_Input for this task_

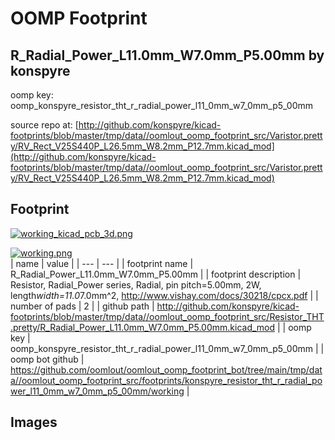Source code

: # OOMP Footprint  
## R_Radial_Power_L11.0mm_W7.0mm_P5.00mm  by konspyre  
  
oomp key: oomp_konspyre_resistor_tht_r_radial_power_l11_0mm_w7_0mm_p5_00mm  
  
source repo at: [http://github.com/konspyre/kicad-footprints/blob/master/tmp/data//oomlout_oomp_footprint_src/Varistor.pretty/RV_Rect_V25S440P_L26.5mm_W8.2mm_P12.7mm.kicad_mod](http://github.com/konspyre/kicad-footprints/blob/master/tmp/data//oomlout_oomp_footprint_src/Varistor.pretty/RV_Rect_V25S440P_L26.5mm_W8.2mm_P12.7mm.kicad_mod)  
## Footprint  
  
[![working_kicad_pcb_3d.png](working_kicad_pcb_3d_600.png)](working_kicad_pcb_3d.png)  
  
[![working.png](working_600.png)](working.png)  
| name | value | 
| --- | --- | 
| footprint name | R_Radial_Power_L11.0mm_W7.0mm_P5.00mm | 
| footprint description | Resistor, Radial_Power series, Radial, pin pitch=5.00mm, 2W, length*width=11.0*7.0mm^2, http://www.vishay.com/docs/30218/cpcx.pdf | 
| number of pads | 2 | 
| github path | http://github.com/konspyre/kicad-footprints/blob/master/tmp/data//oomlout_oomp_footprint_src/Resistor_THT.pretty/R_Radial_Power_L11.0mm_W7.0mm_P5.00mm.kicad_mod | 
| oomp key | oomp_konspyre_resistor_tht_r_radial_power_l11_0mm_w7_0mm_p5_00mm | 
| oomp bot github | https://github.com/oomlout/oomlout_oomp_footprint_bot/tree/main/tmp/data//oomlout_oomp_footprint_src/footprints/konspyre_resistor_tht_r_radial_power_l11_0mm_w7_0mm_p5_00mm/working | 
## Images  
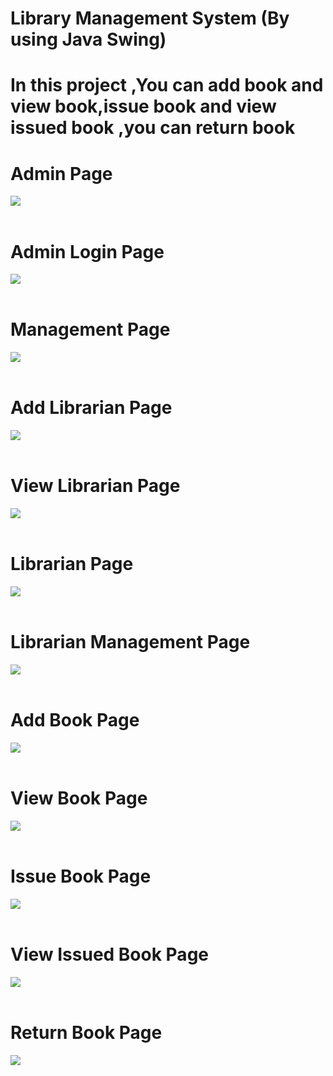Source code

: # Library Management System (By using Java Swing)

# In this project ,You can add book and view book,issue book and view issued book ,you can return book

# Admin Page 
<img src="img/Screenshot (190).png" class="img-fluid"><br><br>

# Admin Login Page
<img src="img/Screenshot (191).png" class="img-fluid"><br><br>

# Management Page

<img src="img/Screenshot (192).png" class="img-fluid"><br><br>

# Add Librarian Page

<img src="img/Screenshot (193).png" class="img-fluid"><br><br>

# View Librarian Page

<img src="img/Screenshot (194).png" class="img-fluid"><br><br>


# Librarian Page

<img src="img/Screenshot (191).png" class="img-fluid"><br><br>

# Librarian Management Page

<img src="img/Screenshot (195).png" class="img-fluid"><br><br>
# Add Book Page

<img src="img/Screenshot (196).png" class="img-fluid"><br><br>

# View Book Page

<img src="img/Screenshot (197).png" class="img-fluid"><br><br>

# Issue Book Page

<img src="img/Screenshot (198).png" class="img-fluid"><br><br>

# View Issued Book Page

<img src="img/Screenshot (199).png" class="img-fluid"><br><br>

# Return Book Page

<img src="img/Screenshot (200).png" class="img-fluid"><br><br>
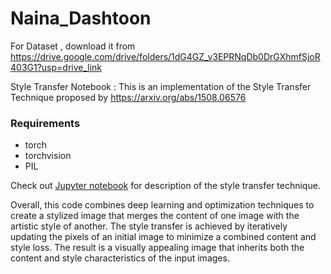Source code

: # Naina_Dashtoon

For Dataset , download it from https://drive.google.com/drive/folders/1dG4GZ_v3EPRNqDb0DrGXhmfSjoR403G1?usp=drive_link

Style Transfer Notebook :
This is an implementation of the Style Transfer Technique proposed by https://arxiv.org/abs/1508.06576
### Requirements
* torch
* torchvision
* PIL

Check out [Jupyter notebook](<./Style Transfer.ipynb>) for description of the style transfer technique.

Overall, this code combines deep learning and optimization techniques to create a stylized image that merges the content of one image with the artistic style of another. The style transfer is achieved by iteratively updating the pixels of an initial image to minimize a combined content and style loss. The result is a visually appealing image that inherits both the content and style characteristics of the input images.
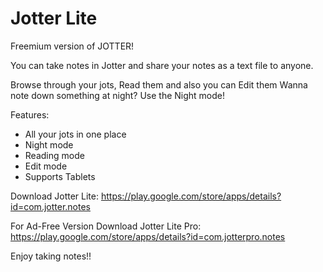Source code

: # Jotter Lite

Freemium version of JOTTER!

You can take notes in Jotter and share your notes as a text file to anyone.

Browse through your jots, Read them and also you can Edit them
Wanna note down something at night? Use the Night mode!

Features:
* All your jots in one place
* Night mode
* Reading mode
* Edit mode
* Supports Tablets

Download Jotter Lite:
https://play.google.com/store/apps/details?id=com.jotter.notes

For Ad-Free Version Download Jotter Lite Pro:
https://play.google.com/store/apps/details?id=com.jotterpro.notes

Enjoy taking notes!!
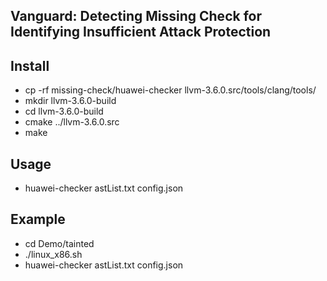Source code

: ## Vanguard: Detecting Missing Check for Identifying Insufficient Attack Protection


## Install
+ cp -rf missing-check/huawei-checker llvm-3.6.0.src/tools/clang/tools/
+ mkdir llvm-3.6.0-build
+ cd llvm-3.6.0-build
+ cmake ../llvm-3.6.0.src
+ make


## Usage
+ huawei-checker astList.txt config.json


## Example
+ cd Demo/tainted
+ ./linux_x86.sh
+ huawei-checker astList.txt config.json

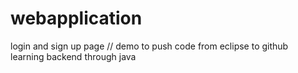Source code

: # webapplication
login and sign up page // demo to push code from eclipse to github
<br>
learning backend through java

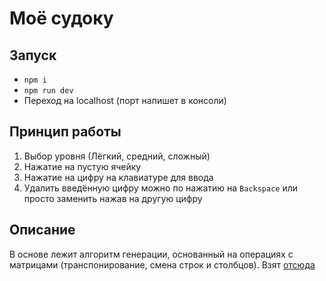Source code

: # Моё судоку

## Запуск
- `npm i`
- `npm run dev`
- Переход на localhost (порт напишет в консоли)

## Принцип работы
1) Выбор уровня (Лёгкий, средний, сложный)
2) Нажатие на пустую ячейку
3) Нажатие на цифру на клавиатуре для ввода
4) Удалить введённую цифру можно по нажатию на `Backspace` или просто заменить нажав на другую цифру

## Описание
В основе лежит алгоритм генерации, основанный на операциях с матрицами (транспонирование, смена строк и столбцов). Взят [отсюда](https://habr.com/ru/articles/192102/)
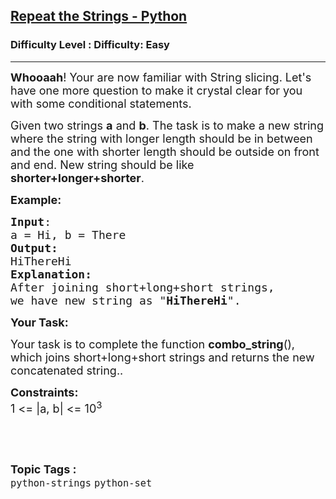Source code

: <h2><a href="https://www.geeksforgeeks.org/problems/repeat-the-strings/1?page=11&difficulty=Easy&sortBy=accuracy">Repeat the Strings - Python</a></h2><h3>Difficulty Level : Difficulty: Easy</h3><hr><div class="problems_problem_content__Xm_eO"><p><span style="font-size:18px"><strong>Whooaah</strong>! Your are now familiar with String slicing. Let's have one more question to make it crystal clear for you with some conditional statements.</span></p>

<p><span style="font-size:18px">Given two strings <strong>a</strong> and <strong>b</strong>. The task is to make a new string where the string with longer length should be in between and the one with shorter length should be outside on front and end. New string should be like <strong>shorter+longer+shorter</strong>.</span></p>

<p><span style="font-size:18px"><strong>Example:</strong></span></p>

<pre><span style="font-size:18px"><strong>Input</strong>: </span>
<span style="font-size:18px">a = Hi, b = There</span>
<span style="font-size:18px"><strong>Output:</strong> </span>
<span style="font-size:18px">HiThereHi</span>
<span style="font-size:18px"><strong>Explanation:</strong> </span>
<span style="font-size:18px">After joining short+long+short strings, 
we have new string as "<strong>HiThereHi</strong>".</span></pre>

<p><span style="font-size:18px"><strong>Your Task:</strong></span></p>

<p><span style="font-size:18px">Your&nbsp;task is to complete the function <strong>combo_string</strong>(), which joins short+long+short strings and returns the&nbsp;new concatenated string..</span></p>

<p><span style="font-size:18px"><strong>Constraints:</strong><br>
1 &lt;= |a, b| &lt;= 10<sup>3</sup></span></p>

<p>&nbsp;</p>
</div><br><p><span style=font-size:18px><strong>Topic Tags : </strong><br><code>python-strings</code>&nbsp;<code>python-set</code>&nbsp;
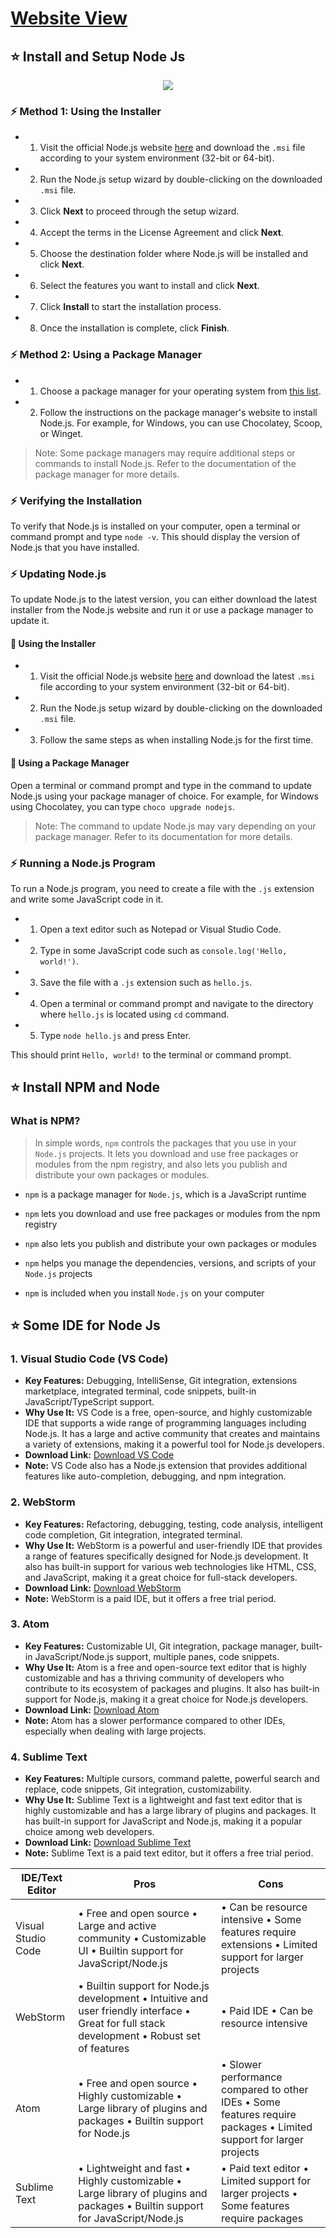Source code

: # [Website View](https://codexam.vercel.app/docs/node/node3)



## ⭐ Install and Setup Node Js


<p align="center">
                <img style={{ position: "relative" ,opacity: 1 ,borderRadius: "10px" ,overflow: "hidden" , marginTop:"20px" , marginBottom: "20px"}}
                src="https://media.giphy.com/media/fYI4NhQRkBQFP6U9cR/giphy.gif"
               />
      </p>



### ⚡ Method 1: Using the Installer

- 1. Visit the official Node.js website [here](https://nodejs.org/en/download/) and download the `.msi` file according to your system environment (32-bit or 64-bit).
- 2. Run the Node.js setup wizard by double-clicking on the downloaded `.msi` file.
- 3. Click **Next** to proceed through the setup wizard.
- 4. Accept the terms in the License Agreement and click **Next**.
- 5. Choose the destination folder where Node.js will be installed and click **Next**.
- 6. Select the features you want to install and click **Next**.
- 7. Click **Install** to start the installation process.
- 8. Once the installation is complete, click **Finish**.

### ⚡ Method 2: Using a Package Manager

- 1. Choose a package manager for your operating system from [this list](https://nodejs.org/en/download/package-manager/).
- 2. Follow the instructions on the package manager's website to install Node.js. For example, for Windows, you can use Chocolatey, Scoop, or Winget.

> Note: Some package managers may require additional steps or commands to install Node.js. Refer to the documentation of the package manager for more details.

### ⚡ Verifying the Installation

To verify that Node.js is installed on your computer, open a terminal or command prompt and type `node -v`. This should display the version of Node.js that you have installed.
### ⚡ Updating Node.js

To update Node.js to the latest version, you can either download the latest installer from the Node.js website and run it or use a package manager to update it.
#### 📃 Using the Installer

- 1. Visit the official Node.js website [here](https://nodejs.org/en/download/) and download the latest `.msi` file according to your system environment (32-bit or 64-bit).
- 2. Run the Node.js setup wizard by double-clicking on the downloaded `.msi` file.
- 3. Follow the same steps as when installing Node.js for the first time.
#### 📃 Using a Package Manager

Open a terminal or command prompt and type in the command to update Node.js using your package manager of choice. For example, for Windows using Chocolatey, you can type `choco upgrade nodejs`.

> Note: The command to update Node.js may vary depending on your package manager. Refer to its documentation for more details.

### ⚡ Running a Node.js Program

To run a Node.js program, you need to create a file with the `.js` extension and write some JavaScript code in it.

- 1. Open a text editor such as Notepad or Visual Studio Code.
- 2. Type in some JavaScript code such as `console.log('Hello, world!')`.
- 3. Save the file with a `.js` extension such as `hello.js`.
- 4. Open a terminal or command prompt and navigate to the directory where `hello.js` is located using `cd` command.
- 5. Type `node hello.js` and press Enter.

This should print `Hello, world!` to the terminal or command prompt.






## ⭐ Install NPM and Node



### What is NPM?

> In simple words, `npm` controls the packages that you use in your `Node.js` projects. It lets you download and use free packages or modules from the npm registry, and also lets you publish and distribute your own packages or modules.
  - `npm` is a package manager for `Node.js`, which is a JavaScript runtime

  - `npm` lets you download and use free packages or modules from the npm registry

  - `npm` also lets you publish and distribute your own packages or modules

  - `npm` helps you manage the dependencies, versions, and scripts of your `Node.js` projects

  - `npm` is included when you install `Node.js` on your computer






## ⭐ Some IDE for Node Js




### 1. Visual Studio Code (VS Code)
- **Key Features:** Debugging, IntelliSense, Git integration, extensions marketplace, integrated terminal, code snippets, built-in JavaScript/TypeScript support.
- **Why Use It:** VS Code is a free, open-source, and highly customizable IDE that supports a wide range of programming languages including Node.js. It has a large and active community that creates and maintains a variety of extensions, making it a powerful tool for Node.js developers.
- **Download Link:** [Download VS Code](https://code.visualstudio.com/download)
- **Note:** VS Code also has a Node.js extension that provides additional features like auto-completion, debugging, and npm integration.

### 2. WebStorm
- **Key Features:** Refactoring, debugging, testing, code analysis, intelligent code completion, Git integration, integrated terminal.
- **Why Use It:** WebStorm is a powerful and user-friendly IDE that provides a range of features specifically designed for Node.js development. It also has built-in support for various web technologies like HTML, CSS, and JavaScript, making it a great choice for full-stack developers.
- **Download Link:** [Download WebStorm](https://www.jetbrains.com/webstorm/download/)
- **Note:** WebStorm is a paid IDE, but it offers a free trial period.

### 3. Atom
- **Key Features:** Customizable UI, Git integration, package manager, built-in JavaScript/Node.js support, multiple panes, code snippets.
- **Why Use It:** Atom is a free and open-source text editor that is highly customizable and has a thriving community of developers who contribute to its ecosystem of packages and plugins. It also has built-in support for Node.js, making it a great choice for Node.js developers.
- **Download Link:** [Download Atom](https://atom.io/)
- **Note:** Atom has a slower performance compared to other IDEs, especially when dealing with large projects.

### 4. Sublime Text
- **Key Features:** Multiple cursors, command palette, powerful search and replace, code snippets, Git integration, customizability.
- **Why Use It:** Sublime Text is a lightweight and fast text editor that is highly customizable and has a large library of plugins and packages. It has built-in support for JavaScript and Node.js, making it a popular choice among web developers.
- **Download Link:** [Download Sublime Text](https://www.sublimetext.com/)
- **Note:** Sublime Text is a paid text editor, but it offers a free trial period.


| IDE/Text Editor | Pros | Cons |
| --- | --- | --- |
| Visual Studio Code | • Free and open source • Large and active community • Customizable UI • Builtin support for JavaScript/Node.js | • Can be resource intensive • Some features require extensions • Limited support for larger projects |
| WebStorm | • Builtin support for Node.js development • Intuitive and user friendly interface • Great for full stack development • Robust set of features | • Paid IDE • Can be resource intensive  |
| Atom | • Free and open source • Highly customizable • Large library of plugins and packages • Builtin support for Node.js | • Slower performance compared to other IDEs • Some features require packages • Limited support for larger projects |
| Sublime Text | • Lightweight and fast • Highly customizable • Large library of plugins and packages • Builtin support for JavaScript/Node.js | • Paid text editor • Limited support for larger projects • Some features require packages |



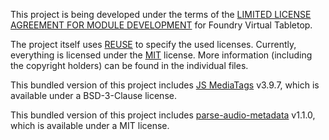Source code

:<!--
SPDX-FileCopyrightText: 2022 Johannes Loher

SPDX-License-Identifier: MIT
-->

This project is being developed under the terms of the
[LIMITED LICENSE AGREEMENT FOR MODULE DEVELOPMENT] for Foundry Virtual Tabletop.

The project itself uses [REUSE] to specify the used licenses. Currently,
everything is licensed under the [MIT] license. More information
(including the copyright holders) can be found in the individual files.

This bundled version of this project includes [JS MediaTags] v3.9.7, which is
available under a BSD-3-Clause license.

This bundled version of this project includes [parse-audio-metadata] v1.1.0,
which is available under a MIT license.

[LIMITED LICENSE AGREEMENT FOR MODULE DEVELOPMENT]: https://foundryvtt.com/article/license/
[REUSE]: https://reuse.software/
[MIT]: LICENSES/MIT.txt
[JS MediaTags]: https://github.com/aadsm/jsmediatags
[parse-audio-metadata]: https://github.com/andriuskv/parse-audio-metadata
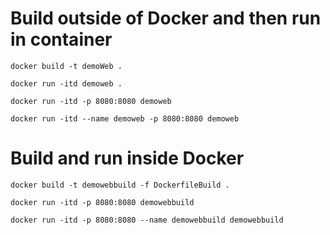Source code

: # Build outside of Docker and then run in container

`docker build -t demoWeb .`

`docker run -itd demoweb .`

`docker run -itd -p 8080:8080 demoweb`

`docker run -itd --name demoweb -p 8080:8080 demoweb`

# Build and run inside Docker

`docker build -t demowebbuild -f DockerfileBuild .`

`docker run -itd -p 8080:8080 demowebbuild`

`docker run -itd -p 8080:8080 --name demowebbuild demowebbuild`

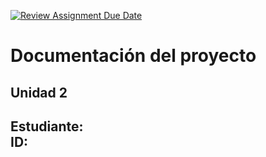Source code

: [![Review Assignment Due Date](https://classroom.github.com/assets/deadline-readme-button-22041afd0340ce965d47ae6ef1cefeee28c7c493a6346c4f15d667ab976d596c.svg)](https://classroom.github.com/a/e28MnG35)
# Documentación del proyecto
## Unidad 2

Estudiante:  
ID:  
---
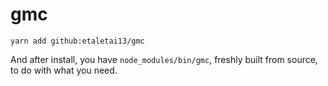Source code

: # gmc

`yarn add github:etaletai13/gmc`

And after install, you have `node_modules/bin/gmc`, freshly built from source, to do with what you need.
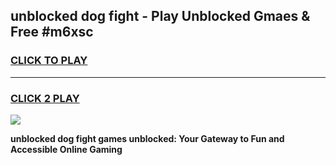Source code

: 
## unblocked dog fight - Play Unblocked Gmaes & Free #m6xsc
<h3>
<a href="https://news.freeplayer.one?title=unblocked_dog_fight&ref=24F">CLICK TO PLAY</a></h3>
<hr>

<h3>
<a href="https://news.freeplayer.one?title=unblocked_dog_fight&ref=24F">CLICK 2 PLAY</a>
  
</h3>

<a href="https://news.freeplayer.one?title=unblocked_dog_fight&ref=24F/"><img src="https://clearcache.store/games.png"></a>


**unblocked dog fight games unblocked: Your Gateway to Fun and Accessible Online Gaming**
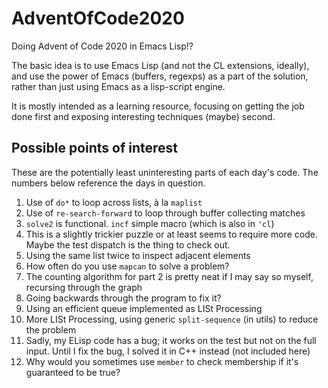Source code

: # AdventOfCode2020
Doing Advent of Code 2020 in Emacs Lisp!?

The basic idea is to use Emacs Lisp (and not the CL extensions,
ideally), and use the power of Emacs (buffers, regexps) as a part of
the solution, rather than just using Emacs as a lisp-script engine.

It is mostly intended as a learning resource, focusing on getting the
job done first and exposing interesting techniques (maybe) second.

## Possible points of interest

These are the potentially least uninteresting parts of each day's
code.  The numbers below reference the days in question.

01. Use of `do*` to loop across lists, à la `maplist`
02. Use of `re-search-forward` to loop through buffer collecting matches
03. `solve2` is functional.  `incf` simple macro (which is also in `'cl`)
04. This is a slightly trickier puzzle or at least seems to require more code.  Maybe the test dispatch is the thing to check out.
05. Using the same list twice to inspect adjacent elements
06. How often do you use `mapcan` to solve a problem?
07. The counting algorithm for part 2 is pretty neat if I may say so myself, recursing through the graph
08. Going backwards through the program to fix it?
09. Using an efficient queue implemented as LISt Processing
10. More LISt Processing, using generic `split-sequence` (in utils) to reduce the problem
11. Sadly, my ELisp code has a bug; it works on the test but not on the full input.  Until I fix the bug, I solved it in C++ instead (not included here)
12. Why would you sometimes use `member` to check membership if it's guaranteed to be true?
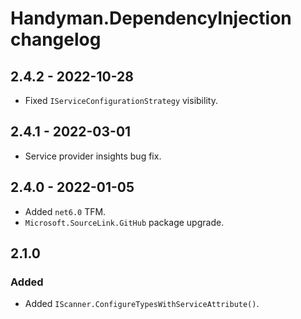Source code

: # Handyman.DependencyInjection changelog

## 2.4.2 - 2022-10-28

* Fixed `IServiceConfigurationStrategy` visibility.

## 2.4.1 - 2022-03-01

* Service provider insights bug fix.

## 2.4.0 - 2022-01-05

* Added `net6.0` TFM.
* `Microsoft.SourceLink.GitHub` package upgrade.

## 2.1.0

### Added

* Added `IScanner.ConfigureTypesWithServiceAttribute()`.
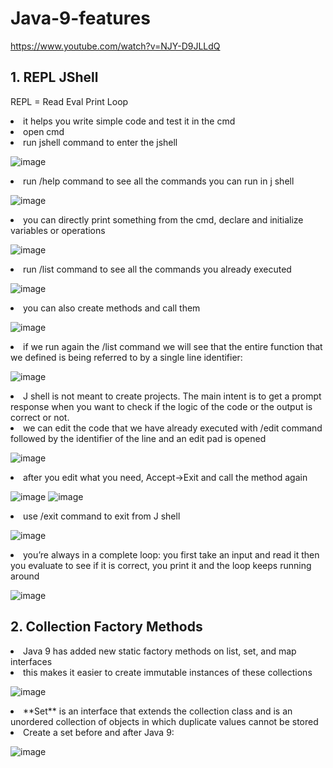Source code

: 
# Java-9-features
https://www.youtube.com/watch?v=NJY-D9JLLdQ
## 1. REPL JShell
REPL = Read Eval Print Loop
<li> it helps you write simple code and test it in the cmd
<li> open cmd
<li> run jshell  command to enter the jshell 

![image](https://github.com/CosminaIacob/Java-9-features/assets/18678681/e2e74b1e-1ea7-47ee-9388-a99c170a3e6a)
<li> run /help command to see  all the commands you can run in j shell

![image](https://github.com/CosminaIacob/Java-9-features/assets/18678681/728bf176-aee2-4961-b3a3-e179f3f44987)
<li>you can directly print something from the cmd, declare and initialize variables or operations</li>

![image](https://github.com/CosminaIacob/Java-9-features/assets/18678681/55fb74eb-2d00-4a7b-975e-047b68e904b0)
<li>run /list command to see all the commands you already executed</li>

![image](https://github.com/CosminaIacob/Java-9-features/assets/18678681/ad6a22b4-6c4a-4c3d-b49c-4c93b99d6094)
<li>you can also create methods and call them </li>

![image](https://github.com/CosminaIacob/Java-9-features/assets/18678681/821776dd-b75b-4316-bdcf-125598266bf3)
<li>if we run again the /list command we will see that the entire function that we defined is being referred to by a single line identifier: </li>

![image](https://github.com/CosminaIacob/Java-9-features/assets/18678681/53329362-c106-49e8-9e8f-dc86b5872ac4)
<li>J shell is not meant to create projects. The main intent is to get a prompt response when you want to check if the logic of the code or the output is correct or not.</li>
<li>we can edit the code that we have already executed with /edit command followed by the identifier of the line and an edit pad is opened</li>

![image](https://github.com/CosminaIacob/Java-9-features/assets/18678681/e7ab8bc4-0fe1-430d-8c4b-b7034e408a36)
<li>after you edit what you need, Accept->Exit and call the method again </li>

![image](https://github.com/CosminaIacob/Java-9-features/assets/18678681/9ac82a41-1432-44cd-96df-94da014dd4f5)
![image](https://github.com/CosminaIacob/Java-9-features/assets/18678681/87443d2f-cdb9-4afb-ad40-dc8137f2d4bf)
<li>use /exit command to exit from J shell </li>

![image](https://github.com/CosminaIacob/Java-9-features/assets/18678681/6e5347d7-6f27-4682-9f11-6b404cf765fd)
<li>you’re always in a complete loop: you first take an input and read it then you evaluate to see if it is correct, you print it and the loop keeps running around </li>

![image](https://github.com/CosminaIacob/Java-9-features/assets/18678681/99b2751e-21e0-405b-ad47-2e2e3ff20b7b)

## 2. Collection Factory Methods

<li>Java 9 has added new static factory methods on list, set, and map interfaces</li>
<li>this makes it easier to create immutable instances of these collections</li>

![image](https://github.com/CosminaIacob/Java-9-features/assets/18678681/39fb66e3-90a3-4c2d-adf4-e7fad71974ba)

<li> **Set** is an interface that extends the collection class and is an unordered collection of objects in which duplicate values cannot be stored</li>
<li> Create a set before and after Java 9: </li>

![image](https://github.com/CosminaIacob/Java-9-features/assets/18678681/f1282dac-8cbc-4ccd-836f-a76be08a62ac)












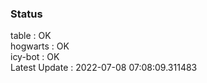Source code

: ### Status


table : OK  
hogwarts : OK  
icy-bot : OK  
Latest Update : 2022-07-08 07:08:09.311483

_Work to be completed_
For this exercise, please set down exactly the lines of the listing above from the line with "packages • Limited support for larger projects |" up to and including the line with "[LIMITED LICENSE AGREEMENT FOR MODULE DEVELOPMENT] for", and no pictures.

_Your solution_
| Atom | • Free and open source • Highly customizable • Large library of plugins and packages • Builtin support for Node.js | • Slower performance compared to other IDEs • Some features require packages • Limited support for larger projects |
| Sublime Text | • Lightweight and fast • Highly customizable • Large library of plugins and packages • Builtin support for JavaScript/Node.js | • Paid text editor • Limited support for larger projects • Some features require packages |



Source code

:<!--
SPDX-FileCopyrightText: 2022 Johannes Loher

SPDX-License-Identifier: MIT
-->

This project is being developed under the terms of the
[LIMITED LICENSE AGREEMENT FOR MODULE DEVELOPMENT] for Foundry Virtual Tabletop.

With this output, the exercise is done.